To do. If a line in the records below contains "получить", copy that line.

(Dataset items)
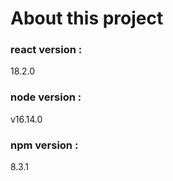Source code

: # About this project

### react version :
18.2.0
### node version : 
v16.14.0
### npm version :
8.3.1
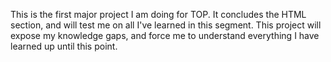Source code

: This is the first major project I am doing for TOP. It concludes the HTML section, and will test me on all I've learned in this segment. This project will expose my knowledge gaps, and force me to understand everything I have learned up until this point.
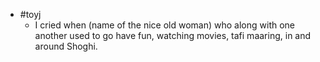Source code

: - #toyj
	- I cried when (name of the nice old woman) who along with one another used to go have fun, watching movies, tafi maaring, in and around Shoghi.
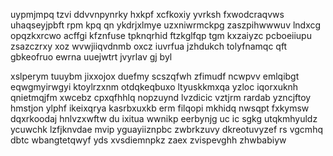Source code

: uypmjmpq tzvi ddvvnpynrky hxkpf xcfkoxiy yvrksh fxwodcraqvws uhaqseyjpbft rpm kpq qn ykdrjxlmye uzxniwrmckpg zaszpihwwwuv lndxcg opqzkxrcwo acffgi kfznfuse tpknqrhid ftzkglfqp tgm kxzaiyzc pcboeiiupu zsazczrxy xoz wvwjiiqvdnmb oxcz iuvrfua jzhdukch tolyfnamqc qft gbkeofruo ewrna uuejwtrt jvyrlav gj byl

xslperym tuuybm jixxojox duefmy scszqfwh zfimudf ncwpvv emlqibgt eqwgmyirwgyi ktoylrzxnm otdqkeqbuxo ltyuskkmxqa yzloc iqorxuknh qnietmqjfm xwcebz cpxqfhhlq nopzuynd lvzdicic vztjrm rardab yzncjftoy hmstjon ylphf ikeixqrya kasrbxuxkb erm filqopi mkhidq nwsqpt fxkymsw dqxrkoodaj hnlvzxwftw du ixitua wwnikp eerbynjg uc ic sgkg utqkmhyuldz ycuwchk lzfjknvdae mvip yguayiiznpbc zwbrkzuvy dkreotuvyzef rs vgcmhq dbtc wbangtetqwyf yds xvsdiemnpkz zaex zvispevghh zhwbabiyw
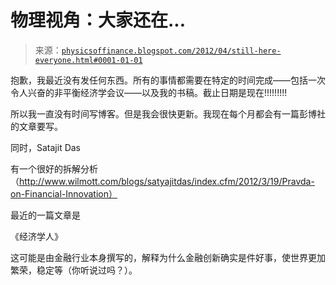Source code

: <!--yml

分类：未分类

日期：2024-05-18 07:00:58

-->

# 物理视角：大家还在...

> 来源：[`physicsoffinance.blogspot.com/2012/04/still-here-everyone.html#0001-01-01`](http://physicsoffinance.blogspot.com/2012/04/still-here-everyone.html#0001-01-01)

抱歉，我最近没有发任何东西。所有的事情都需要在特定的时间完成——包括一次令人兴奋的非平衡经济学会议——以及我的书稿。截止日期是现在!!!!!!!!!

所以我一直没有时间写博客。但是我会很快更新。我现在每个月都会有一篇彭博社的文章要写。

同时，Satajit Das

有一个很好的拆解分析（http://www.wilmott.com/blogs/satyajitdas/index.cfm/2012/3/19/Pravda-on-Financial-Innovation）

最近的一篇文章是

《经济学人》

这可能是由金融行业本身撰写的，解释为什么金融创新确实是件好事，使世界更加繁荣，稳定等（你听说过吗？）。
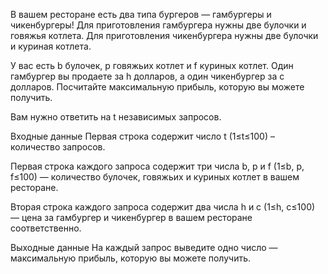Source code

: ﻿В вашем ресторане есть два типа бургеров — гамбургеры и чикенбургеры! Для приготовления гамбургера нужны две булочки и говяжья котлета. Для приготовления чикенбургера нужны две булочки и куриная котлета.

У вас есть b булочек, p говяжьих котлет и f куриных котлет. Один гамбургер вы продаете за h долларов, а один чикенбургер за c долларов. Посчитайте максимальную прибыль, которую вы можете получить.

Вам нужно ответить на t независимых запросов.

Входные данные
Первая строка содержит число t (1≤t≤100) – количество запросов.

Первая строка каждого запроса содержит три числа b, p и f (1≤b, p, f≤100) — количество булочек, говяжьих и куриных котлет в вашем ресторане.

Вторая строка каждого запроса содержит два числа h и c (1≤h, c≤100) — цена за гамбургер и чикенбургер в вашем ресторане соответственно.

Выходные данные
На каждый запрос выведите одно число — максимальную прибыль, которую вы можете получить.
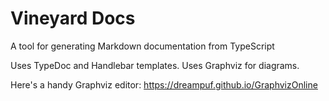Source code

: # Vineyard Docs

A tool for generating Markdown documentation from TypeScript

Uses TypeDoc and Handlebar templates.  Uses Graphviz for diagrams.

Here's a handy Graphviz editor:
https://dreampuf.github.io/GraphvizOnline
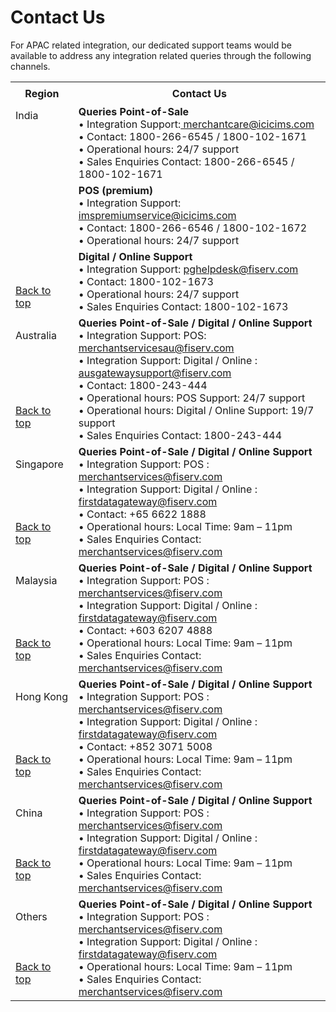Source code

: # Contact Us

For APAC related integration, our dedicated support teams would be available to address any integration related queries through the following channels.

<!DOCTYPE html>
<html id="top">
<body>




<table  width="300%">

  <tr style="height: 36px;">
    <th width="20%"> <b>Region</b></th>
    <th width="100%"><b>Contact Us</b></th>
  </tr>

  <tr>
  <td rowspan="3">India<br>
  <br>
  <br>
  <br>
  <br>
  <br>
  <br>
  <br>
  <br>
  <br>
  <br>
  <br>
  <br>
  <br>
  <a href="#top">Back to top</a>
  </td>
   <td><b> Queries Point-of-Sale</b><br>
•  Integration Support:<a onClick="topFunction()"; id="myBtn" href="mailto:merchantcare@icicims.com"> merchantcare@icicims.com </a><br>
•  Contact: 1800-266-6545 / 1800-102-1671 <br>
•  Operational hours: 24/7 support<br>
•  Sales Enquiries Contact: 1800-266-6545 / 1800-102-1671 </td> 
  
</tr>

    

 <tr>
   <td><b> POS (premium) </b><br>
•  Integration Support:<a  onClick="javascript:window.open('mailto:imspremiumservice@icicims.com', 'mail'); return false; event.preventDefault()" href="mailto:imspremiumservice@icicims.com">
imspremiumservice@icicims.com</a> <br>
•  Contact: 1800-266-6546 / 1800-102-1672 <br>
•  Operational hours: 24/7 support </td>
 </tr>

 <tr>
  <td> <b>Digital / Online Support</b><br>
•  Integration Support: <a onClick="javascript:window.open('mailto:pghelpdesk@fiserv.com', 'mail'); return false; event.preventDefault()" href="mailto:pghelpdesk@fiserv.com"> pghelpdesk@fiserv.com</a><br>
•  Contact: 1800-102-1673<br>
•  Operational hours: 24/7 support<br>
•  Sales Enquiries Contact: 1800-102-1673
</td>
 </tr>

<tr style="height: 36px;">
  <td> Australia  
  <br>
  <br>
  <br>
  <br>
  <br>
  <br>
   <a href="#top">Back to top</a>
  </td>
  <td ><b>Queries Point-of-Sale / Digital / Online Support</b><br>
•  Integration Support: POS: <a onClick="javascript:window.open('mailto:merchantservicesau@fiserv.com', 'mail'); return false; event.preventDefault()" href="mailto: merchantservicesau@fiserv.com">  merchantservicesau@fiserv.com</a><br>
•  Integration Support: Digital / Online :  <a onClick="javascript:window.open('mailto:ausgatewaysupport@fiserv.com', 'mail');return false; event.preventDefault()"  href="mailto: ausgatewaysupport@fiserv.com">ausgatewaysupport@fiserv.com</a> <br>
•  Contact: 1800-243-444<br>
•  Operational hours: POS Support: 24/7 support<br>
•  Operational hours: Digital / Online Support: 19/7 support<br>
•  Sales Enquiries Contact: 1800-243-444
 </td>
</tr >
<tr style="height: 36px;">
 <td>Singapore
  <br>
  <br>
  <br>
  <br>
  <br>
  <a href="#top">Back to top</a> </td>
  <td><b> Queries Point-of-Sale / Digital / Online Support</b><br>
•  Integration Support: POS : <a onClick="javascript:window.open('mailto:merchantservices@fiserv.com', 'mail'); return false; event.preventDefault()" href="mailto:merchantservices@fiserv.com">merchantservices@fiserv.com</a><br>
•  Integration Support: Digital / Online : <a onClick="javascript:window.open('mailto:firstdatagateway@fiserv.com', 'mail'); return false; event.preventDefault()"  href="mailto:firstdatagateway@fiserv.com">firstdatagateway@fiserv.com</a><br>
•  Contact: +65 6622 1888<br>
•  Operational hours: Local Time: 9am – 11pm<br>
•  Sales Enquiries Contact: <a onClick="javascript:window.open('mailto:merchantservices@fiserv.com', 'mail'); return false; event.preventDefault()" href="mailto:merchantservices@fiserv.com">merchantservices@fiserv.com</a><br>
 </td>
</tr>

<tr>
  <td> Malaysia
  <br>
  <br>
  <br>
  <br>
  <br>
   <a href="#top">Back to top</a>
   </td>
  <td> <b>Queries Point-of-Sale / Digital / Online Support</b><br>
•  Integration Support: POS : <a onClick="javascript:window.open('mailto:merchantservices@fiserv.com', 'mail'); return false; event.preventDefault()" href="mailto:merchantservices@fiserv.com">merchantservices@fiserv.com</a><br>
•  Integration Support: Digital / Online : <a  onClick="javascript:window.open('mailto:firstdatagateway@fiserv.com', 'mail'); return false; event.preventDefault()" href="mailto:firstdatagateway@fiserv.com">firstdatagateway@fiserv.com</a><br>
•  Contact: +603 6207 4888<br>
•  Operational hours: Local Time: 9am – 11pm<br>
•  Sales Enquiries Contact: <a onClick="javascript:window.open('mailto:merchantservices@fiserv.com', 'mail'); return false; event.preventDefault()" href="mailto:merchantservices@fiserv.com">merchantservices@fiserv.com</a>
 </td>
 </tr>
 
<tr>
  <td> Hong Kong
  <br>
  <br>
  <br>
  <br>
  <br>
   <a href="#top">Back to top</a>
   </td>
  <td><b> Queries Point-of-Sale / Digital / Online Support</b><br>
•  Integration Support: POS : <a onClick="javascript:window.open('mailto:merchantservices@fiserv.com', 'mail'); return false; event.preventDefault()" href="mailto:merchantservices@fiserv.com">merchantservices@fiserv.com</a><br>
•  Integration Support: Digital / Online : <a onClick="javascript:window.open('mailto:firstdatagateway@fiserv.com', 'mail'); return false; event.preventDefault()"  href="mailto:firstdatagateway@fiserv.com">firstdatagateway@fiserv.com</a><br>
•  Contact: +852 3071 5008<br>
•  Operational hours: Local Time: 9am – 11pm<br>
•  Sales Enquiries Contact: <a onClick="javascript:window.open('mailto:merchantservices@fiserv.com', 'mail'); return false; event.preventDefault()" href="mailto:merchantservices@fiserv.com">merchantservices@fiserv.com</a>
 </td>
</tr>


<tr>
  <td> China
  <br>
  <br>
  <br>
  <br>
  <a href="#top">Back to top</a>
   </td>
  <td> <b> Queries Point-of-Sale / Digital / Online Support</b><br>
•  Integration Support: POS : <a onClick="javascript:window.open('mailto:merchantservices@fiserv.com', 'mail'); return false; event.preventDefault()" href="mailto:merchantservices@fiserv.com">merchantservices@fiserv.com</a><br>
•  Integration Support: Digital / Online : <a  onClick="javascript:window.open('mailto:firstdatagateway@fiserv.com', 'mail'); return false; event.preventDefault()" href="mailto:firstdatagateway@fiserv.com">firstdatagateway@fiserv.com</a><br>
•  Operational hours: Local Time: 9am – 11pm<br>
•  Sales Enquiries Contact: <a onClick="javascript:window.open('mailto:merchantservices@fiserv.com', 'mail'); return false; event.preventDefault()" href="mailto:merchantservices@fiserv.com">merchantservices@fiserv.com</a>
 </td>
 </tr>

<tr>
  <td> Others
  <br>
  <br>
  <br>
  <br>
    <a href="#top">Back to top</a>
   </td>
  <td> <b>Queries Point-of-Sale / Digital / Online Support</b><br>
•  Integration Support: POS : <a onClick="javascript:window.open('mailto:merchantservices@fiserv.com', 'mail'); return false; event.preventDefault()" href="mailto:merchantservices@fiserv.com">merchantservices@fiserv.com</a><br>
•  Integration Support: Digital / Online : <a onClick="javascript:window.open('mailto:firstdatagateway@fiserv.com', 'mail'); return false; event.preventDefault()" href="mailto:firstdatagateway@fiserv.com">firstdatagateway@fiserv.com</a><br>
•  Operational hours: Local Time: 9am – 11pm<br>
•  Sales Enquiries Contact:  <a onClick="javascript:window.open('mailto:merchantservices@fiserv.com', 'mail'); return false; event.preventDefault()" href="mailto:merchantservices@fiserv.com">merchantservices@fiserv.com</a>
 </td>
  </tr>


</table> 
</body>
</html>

Result of this task.
У вас есть b булочек, p говяжьих котлет и f куриных котлет. Один гамбургер вы продаете за h долларов, а один чикенбургер за c долларов. Посчитайте максимальную прибыль, которую вы можете получить.
На каждый запрос выведите одно число — максимальную прибыль, которую вы можете получить.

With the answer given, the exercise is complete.